┌──
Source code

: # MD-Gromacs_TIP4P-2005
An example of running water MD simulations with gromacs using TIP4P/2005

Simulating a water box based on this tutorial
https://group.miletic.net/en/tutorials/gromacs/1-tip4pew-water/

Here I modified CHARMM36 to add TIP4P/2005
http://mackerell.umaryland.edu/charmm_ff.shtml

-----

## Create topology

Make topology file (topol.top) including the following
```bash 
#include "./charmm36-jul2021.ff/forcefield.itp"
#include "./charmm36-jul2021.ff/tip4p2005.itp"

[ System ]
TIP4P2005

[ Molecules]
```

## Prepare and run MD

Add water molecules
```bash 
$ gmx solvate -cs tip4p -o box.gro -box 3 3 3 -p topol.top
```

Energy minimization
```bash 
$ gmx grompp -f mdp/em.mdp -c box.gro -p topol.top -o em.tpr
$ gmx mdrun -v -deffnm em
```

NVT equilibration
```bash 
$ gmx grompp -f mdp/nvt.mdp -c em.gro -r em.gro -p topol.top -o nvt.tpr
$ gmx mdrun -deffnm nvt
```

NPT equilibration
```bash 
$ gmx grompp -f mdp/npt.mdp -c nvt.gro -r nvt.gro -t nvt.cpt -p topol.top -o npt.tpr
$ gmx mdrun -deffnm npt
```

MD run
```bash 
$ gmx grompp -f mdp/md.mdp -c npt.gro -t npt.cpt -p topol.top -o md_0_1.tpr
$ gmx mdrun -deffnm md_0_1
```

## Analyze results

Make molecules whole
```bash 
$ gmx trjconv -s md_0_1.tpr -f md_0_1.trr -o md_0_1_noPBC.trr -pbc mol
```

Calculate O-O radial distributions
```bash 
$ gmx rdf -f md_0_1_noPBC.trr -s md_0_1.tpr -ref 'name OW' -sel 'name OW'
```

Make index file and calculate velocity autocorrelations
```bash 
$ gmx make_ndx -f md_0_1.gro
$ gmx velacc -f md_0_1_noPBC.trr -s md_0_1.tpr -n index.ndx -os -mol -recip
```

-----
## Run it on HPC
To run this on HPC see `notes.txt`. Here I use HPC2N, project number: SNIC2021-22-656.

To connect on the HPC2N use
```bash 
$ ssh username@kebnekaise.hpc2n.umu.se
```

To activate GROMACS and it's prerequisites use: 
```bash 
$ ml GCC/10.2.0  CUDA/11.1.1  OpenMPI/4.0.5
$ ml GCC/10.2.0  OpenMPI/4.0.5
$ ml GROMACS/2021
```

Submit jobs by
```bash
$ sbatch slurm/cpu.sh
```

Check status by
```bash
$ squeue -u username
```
└──
┌──
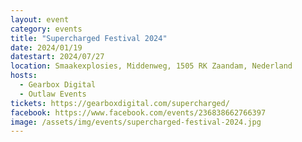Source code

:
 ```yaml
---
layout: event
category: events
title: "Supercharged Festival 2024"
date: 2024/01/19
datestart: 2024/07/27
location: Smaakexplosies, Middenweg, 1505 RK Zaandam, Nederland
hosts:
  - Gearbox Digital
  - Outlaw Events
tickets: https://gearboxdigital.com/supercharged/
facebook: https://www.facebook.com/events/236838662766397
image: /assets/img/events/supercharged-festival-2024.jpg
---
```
└──
Work task> In the entries above, find the line with "NPT equilibration" and the line with "## Analyze results", then set down exactly those two and every line between them, nothing else.

Answer box>
NPT equilibration
```bash 
$ gmx grompp -f mdp/npt.mdp -c nvt.gro -r nvt.gro -t nvt.cpt -p topol.top -o npt.tpr
$ gmx mdrun -deffnm npt
```

MD run
```bash 
$ gmx grompp -f mdp/md.mdp -c npt.gro -t npt.cpt -p topol.top -o md_0_1.tpr
$ gmx mdrun -deffnm md_0_1
```

## Analyze results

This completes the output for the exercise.